Sobre Nuvem cigana, foi uma coisa muito especial porque todos somos muito fãs de música mineira, e era bem difícil você colocar aquela música dentro no universo de um power trio de rock. Mas acho que o resultado ficou bem interessante. Como eu disse, essa foi nossa primeira ponte com um público, mas isso não impedia da gente tocar as nossas autorais e ser consumido da mesma maneira.
E tinha os medleys, como o do Sítio com Red, do King Crimson, não?
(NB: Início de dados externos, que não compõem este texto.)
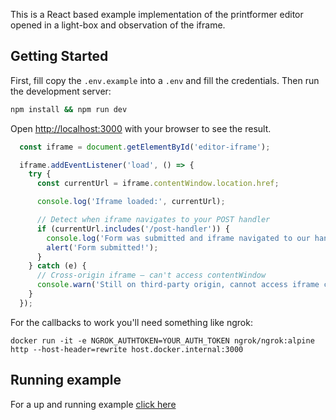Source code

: This is a React based example implementation of the printformer editor opened in a light-box and observation of the iframe.

## Getting Started

First, fill copy the `.env.example` into a `.env` and fill the credentials. Then run the development server:

```bash
npm install && npm run dev
```

Open [http://localhost:3000](http://localhost:3000) with your browser to see the result.

```javascript
  const iframe = document.getElementById('editor-iframe');

  iframe.addEventListener('load', () => {
    try {
      const currentUrl = iframe.contentWindow.location.href;

      console.log('Iframe loaded:', currentUrl);

      // Detect when iframe navigates to your POST handler
      if (currentUrl.includes('/post-handler')) {
        console.log('Form was submitted and iframe navigated to our handler!');
        alert('Form submitted!');
      }
    } catch (e) {
      // Cross-origin iframe — can't access contentWindow
      console.warn('Still on third-party origin, cannot access iframe content');
    }
  });
```
For the callbacks to work you'll need something like ngrok:
```
docker run -it -e NGROK_AUTHTOKEN=YOUR_AUTH_TOKEN ngrok/ngrok:alpine http --host-header=rewrite host.docker.internal:3000
```

## Running example

For a up and running example [click here](https://printformer-iframe-observation-63fabd40cfd4.herokuapp.com/)
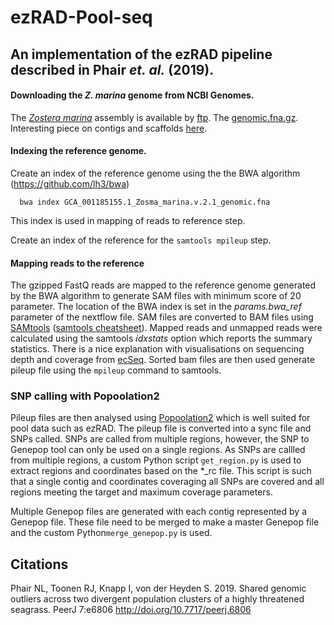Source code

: # ezRAD-Pool-seq

## An implementation of the ezRAD pipeline described in Phair _et. al._ (2019).

#### Downloading the _Z. marina_ genome from NCBI Genomes. 

The [_Zostera marina_](https://www.ncbi.nlm.nih.gov/Taxonomy/Browser/wwwtax.cgi?mode=Info&id=29655&lvl=3&lin=f&keep=1&srchmode=1&unlock) assembly is available by [ftp](https://ftp.ncbi.nih.gov/genomes/genbank/plant/Zostera_marina/all_assembly_versions/GCA_001185155.1_Zosma_marina.v.2.1/). The [genomic.fna.gz](https://ftp.ncbi.nlm.nih.gov/genomes/all/GCA/001/185/155/GCA_001185155.1_Zosma_marina.v.2.1/GCA_001185155.1_Zosma_marina.v.2.1_genomic.fna.gz). Interesting piece on contigs and scaffolds [here](https://www.pacb.com/blog/genomes-vs-gennnnes-difference-contigs-scaffolds-genome-assemblies/).


#### Indexing the reference genome.

Create an index of the reference genome using the the BWA algorithm (https://github.com/lh3/bwa)

```
  bwa index GCA_001185155.1_Zosma_marina.v.2.1_genomic.fna

```
This index is used in mapping of reads to reference step.


Create an index of the reference for the ```samtools mpileup``` step.



#### Mapping reads to the reference 

The gzipped FastQ reads are mapped to the reference genome generated by the BWA algorithm to generate SAM files with minimum score of 20 parameter. The location of the BWA index is set in the _params.bwa_ref_ parameter of the nextflow file. SAM files are converted to BAM files using [SAMtools](http://www.htslib.org/doc/samtools.html) ([samtools cheatsheet](https://coding4medicine.com/cheatsheets/samtools.html)).
Mapped reads and unmapped reads were calculated using the samtools _idxstats_ option which reports the summary statistics. There is a nice explanation with visualisations on sequencing depth and coverage from [ecSeq](https://www.ecseq.com/support/ngs/how-to-calculate-the-coverage-for-a-sequencing-experiment). Sorted bam files are then used generate pileup file using the ```mpileup```  command to samtools.


### SNP calling with Popoolation2
Pileup files are then analysed using [Popoolation2](https://sourceforge.net/projects/popoolation2/files/latest/download) which is well suited for pool data such as ezRAD. The pileup file is converted into a sync file and SNPs called. SNPs  are called from multiple regions, however, the SNP to Genepop tool can only be used on a single regions. As SNPs are callled from multiple regions, a custom Python script ```get_region.py``` is used to extract regions and coordinates based on the *_rc file. This script is such that a single contig and coordinates coveraging all SNPs are covered and all regions meeting the target and maximum coverage parameters.

Multiple Genepop files are generated with each contig represented by a Genepop file. These file need to be merged to make a master Genepop file and the  custom Python```merge_genepop.py``` is used.


## Citations ##

Phair NL, Toonen RJ, Knapp I, von der Heyden S. 2019. Shared genomic outliers across two divergent population clusters of a highly threatened seagrass. PeerJ 7:e6806 http://doi.org/10.7717/peerj.6806
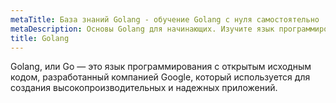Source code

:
 ```yaml
---
metaTitle: База знаний Golang - обучение Golang с нуля самостоятельно
metaDescription: Основы Golang для начинающих. Изучите язык программирования Go самостоятельно с базой знаний PurpleSchool
title: Golang
---
```


Golang, или Go — это язык программирования с открытым исходным кодом, разработанный компанией Google, который используется для создания высокопроизводительных и надежных приложений.
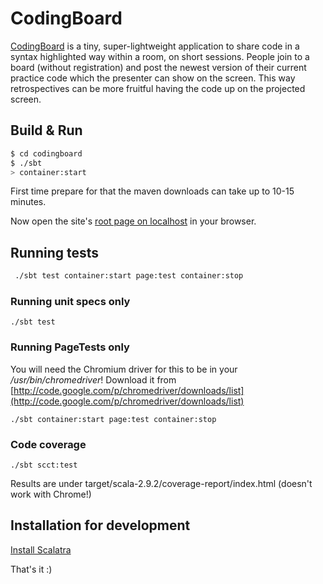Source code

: # CodingBoard #

[CodingBoard](http://codingboard.org) is a tiny, super-lightweight application to share code in a syntax highlighted way within a room, on short sessions. 
People join to a board (without registration) and post the newest version of their current practice code which the presenter can show on the screen. This way retrospectives can be more fruitful having the code up on the projected screen. 

## Build & Run ##

```sh
$ cd codingboard
$ ./sbt
> container:start
```
First time prepare for that the maven downloads can take up to 10-15 minutes.

Now open the site's [root page on localhost](http://localhost:8080/) in your browser.

## Running tests

```sh
 ./sbt test container:start page:test container:stop
```
### Running unit specs only

``` 
./sbt test
```
### Running PageTests only

You will need the Chromium driver for this to be in your */usr/bin/chromedriver*!
Download it from [http://code.google.com/p/chromedriver/downloads/list](http://code.google.com/p/chromedriver/downloads/list)

``` 
./sbt container:start page:test container:stop
```

### Code coverage

``` 
./sbt scct:test
```

Results are under target/scala-2.9.2/coverage-report/index.html (doesn't work with Chrome!)


## Installation for development ##

[Install Scalatra](http://www.scalatra.org/getting-started/installation.html)


That's it :) 
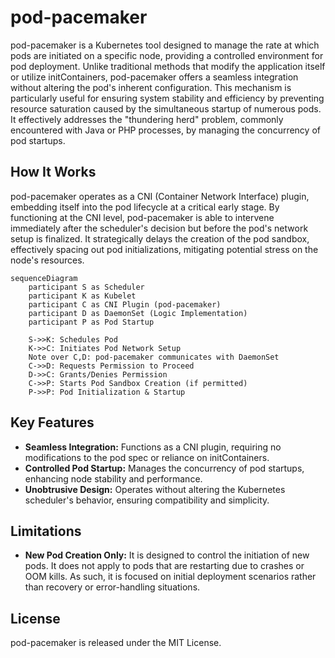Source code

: # pod-pacemaker

pod-pacemaker is a Kubernetes tool designed to manage the rate at which pods are initiated on a specific node, providing a controlled environment for pod deployment. Unlike traditional methods that modify the application itself or utilize initContainers, pod-pacemaker offers a seamless integration without altering the pod's inherent configuration. This mechanism is particularly useful for ensuring system stability and efficiency by preventing resource saturation caused by the simultaneous startup of numerous pods. It effectively addresses the "thundering herd" problem, commonly encountered with Java or PHP processes, by managing the concurrency of pod startups.

## How It Works

pod-pacemaker operates as a CNI (Container Network Interface) plugin, embedding itself into the pod lifecycle at a critical early stage. By functioning at the CNI level, pod-pacemaker is able to intervene immediately after the scheduler's decision but before the pod's network setup is finalized. It strategically delays the creation of the pod sandbox, effectively spacing out pod initializations, mitigating potential stress on the node's resources.

```mermaid
sequenceDiagram
    participant S as Scheduler
    participant K as Kubelet
    participant C as CNI Plugin (pod-pacemaker)
    participant D as DaemonSet (Logic Implementation)
    participant P as Pod Startup

    S->>K: Schedules Pod
    K->>C: Initiates Pod Network Setup
    Note over C,D: pod-pacemaker communicates with DaemonSet
    C->>D: Requests Permission to Proceed
    D->>C: Grants/Denies Permission
    C->>P: Starts Pod Sandbox Creation (if permitted)
    P->>P: Pod Initialization & Startup
```

## Key Features

- **Seamless Integration:** Functions as a CNI plugin, requiring no modifications to the pod spec or reliance on initContainers.
- **Controlled Pod Startup:** Manages the concurrency of pod startups, enhancing node stability and performance.
- **Unobtrusive Design:** Operates without altering the Kubernetes scheduler's behavior, ensuring compatibility and simplicity.

## Limitations

- **New Pod Creation Only:** It is designed to control the initiation of new pods. It does not apply to pods that are restarting due to crashes or OOM kills. As such, it is focused on initial deployment scenarios rather than recovery or error-handling situations.

## License

pod-pacemaker is released under the MIT License.
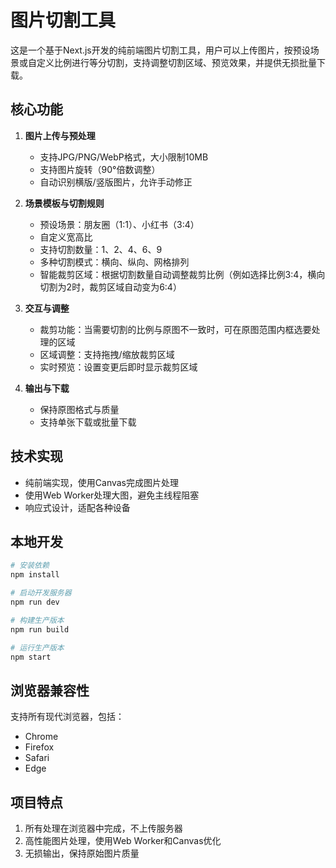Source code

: # 图片切割工具

这是一个基于Next.js开发的纯前端图片切割工具，用户可以上传图片，按预设场景或自定义比例进行等分切割，支持调整切割区域、预览效果，并提供无损批量下载。

## 核心功能

1. **图片上传与预处理**
   - 支持JPG/PNG/WebP格式，大小限制10MB
   - 支持图片旋转（90°倍数调整）
   - 自动识别横版/竖版图片，允许手动修正

2. **场景模板与切割规则**
   - 预设场景：朋友圈（1:1）、小红书（3:4）
   - 自定义宽高比
   - 支持切割数量：1、2、4、6、9
   - 多种切割模式：横向、纵向、网格排列
   - 智能裁剪区域：根据切割数量自动调整裁剪比例（例如选择比例3:4，横向切割为2时，裁剪区域自动变为6:4）

3. **交互与调整**
   - 裁剪功能：当需要切割的比例与原图不一致时，可在原图范围内框选要处理的区域
   - 区域调整：支持拖拽/缩放裁剪区域
   - 实时预览：设置变更后即时显示裁剪区域

4. **输出与下载**
   - 保持原图格式与质量
   - 支持单张下载或批量下载

## 技术实现

- 纯前端实现，使用Canvas完成图片处理
- 使用Web Worker处理大图，避免主线程阻塞
- 响应式设计，适配各种设备

## 本地开发

```bash
# 安装依赖
npm install

# 启动开发服务器
npm run dev

# 构建生产版本
npm run build

# 运行生产版本
npm start
```

## 浏览器兼容性

支持所有现代浏览器，包括：
- Chrome
- Firefox
- Safari
- Edge

## 项目特点

1. 所有处理在浏览器中完成，不上传服务器
2. 高性能图片处理，使用Web Worker和Canvas优化
3. 无损输出，保持原始图片质量 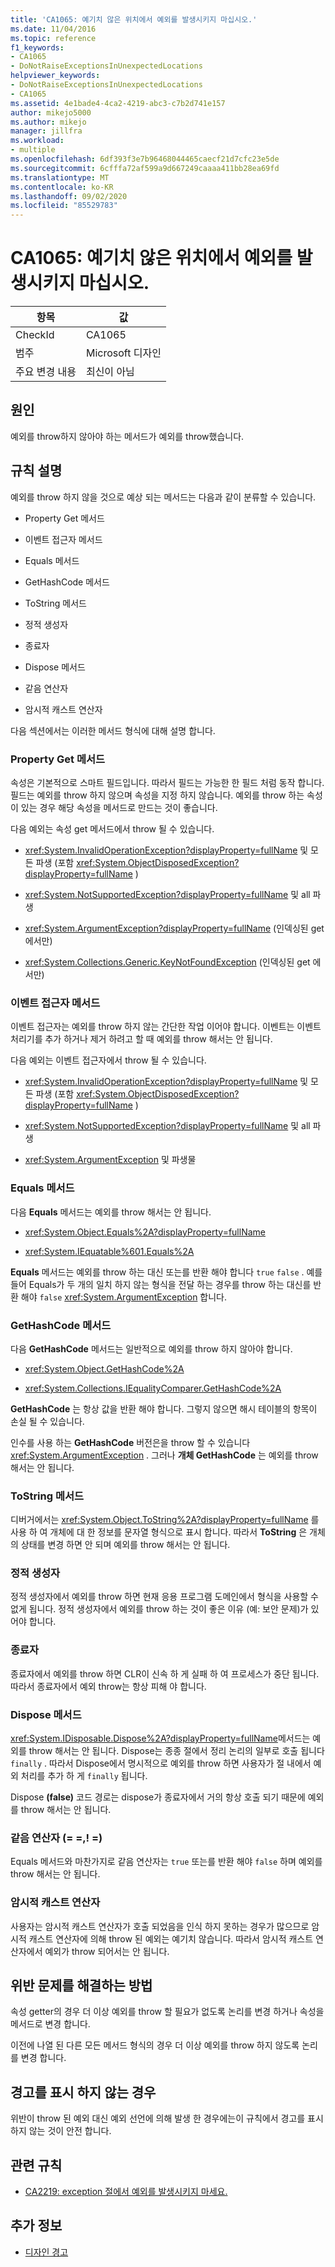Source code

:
 ```yaml
---
title: 'CA1065: 예기치 않은 위치에서 예외를 발생시키지 마십시오.'
ms.date: 11/04/2016
ms.topic: reference
f1_keywords:
- CA1065
- DoNotRaiseExceptionsInUnexpectedLocations
helpviewer_keywords:
- DoNotRaiseExceptionsInUnexpectedLocations
- CA1065
ms.assetid: 4e1bade4-4ca2-4219-abc3-c7b2d741e157
author: mikejo5000
ms.author: mikejo
manager: jillfra
ms.workload:
- multiple
ms.openlocfilehash: 6df393f3e7b96468044465caecf21d7cfc23e5de
ms.sourcegitcommit: 6cfffa72af599a9d667249caaaa411bb28ea69fd
ms.translationtype: MT
ms.contentlocale: ko-KR
ms.lasthandoff: 09/02/2020
ms.locfileid: "85529783"
---
```

# <a name="ca1065-do-not-raise-exceptions-in-unexpected-locations"></a>CA1065: 예기치 않은 위치에서 예외를 발생시키지 마십시오.

|항목|값|
|-|-|
|CheckId|CA1065|
|범주|Microsoft 디자인|
|주요 변경 내용|최신이 아님|

## <a name="cause"></a>원인

예외를 throw하지 않아야 하는 메서드가 예외를 throw했습니다.

## <a name="rule-description"></a>규칙 설명

예외를 throw 하지 않을 것으로 예상 되는 메서드는 다음과 같이 분류할 수 있습니다.

- Property Get 메서드

- 이벤트 접근자 메서드

- Equals 메서드

- GetHashCode 메서드

- ToString 메서드

- 정적 생성자

- 종료자

- Dispose 메서드

- 같음 연산자

- 암시적 캐스트 연산자

다음 섹션에서는 이러한 메서드 형식에 대해 설명 합니다.

### <a name="property-get-methods"></a>Property Get 메서드

속성은 기본적으로 스마트 필드입니다. 따라서 필드는 가능한 한 필드 처럼 동작 합니다. 필드는 예외를 throw 하지 않으며 속성을 지정 하지 않습니다. 예외를 throw 하는 속성이 있는 경우 해당 속성을 메서드로 만드는 것이 좋습니다.

다음 예외는 속성 get 메서드에서 throw 될 수 있습니다.

- <xref:System.InvalidOperationException?displayProperty=fullName> 및 모든 파생 (포함 <xref:System.ObjectDisposedException?displayProperty=fullName> )

- <xref:System.NotSupportedException?displayProperty=fullName> 및 all 파생

- <xref:System.ArgumentException?displayProperty=fullName> (인덱싱된 get 에서만)

- <xref:System.Collections.Generic.KeyNotFoundException> (인덱싱된 get 에서만)

### <a name="event-accessor-methods"></a>이벤트 접근자 메서드

이벤트 접근자는 예외를 throw 하지 않는 간단한 작업 이어야 합니다. 이벤트는 이벤트 처리기를 추가 하거나 제거 하려고 할 때 예외를 throw 해서는 안 됩니다.

다음 예외는 이벤트 접근자에서 throw 될 수 있습니다.

- <xref:System.InvalidOperationException?displayProperty=fullName> 및 모든 파생 (포함 <xref:System.ObjectDisposedException?displayProperty=fullName> )

- <xref:System.NotSupportedException?displayProperty=fullName> 및 all 파생

- <xref:System.ArgumentException> 및 파생물

### <a name="equals-methods"></a>Equals 메서드

다음 **Equals** 메서드는 예외를 throw 해서는 안 됩니다.

- <xref:System.Object.Equals%2A?displayProperty=fullName>

- <xref:System.IEquatable%601.Equals%2A>

**Equals** 메서드는 예외를 throw 하는 대신 또는를 반환 해야 합니다 `true` `false` . 예를 들어 Equals가 두 개의 일치 하지 않는 형식을 전달 하는 경우를 throw 하는 대신를 반환 해야 `false` <xref:System.ArgumentException> 합니다.

### <a name="gethashcode-methods"></a>GetHashCode 메서드

다음 **GetHashCode** 메서드는 일반적으로 예외를 throw 하지 않아야 합니다.

- <xref:System.Object.GetHashCode%2A>

- <xref:System.Collections.IEqualityComparer.GetHashCode%2A>

**GetHashCode** 는 항상 값을 반환 해야 합니다. 그렇지 않으면 해시 테이블의 항목이 손실 될 수 있습니다.

인수를 사용 하는 **GetHashCode** 버전은을 throw 할 수 있습니다 <xref:System.ArgumentException> . 그러나 **개체 GetHashCode** 는 예외를 throw 해서는 안 됩니다.

### <a name="tostring-methods"></a>ToString 메서드

디버거에서는 <xref:System.Object.ToString%2A?displayProperty=fullName> 를 사용 하 여 개체에 대 한 정보를 문자열 형식으로 표시 합니다. 따라서 **ToString** 은 개체의 상태를 변경 하면 안 되며 예외를 throw 해서는 안 됩니다.

### <a name="static-constructors"></a>정적 생성자

정적 생성자에서 예외를 throw 하면 현재 응용 프로그램 도메인에서 형식을 사용할 수 없게 됩니다. 정적 생성자에서 예외를 throw 하는 것이 좋은 이유 (예: 보안 문제)가 있어야 합니다.

### <a name="finalizers"></a>종료자

종료자에서 예외를 throw 하면 CLR이 신속 하 게 실패 하 여 프로세스가 중단 됩니다. 따라서 종료자에서 예외 throw는 항상 피해 야 합니다.

### <a name="dispose-methods"></a>Dispose 메서드

<xref:System.IDisposable.Dispose%2A?displayProperty=fullName>메서드는 예외를 throw 해서는 안 됩니다. Dispose는 종종 절에서 정리 논리의 일부로 호출 됩니다 `finally` . 따라서 Dispose에서 명시적으로 예외를 throw 하면 사용자가 절 내에서 예외 처리를 추가 하 게 `finally` 됩니다.

Dispose **(false)** 코드 경로는 dispose가 종료자에서 거의 항상 호출 되기 때문에 예외를 throw 해서는 안 됩니다.

### <a name="equality-operators--"></a>같음 연산자 (= =,! =)

Equals 메서드와 마찬가지로 같음 연산자는 `true` 또는를 반환 해야 `false` 하며 예외를 throw 해서는 안 됩니다.

### <a name="implicit-cast-operators"></a>암시적 캐스트 연산자

사용자는 암시적 캐스트 연산자가 호출 되었음을 인식 하지 못하는 경우가 많으므로 암시적 캐스트 연산자에 의해 throw 된 예외는 예기치 않습니다. 따라서 암시적 캐스트 연산자에서 예외가 throw 되어서는 안 됩니다.

## <a name="how-to-fix-violations"></a>위반 문제를 해결하는 방법

속성 getter의 경우 더 이상 예외를 throw 할 필요가 없도록 논리를 변경 하거나 속성을 메서드로 변경 합니다.

이전에 나열 된 다른 모든 메서드 형식의 경우 더 이상 예외를 throw 하지 않도록 논리를 변경 합니다.

## <a name="when-to-suppress-warnings"></a>경고를 표시 하지 않는 경우

위반이 throw 된 예외 대신 예외 선언에 의해 발생 한 경우에는이 규칙에서 경고를 표시 하지 않는 것이 안전 합니다.

## <a name="related-rules"></a>관련 규칙

- [CA2219: exception 절에서 예외를 발생시키지 마세요.](../code-quality/ca2219.md)

## <a name="see-also"></a>추가 정보

- [디자인 경고](../code-quality/design-warnings.md)
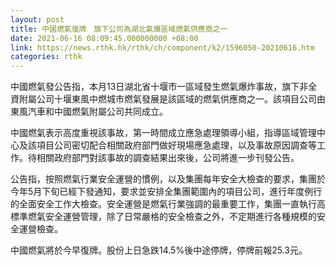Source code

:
 ```yaml
---
layout: post
title: 中國燃氣復牌　旗下公司為湖北氣爆區域燃氣供應商之一
date: 2021-06-16 08:09:45.000000000 +08:00
link: https://news.rthk.hk/rthk/ch/component/k2/1596050-20210616.htm
categories: rthk
---
```


中國燃氣發公告指，本月13日湖北省十堰市一區域發生燃氣爆炸事故，旗下非全資附屬公司十堰東風中燃城市燃氣發展是該區域的燃氣供應商之一。該項目公司由東風汽車和中國燃氣附屬公司共同成立。

中國燃氣表示高度重視該事故，第一時間成立應急處理領導小組，指導區域管理中心及該項目公司密切配合相關政府部門做好現場應急處理，以及事故原因調查等工作。待相關政府部門對該事故的調查結果出來後，公司將進一步刊發公告。

公告指，按照燃氣行業安全運營的慣例，以及集團每年安全大檢查的要求，集團於今年5月下旬已經下發通知，要求並安排全集團範圍內的項目公司，進行年度例行的全面安全工作大檢查。安全運營是燃氣行業強調的最重要工作，集團一直執行高標準燃氣安全運營管理，除了日常嚴格的安全檢查之外，不定期進行各種規模的安全運營檢查。

中國燃氣將於今早復牌。股份上日急跌14.5%後中途停牌，停牌前報25.3元。
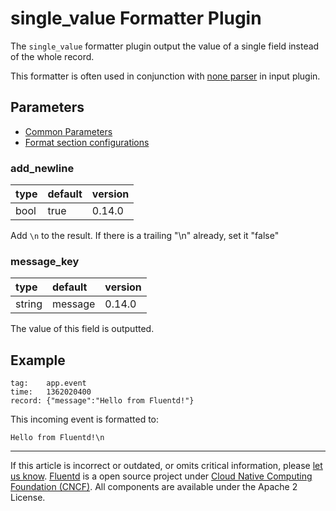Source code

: # single\_value Formatter Plugin

The `single_value` formatter plugin output the value of a single field
instead of the whole record.

This formatter is often used in conjunction with [none parser](/plugins/parser/none.md) in input plugin.


## Parameters

-   [Common Parameters](/configuration/plugin-common-parameters.md)
-   [Format section configurations](/configuration/format-section.md)


### add\_newline

| type | default | version |
|:-----|:--------|:--------|
| bool | true    | 0.14.0  |

Add `\n` to the result. If there is a trailing "\\n" already, set it
"false"


### message\_key

| type   | default | version |
|:-------|:--------|:--------|
| string | message | 0.14.0  |

The value of this field is outputted.


## Example

```
tag:    app.event
time:   1362020400
record: {"message":"Hello from Fluentd!"}
```

This incoming event is formatted to:

```
Hello from Fluentd!\n
```


------------------------------------------------------------------------

If this article is incorrect or outdated, or omits critical information, please [let us know](https://github.com/fluent/fluentd-docs-gitbook/issues?state=open).
[Fluentd](http://www.fluentd.org/) is a open source project under [Cloud Native Computing Foundation (CNCF)](https://cncf.io/). All components are available under the Apache 2 License.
O autoral foi sempre muito presente na banda, então quando a gente meteu a mão para mexer nas versões, isso veio muito naturalmente. Foi até o cerne de várias músicas depois que a gente foi compor. E essa brincadeira de você levar uma música infantil como o Sítio do Gil e colar ela no Red, é diferente e divertido. Então sempre foi um prazer trazer essas músicas para o nosso universo. Temos como base nas nossas influências um tipo de música que seria punk no tamanho e progressivo na forma, com adição de funk de anos 90 e groove swing.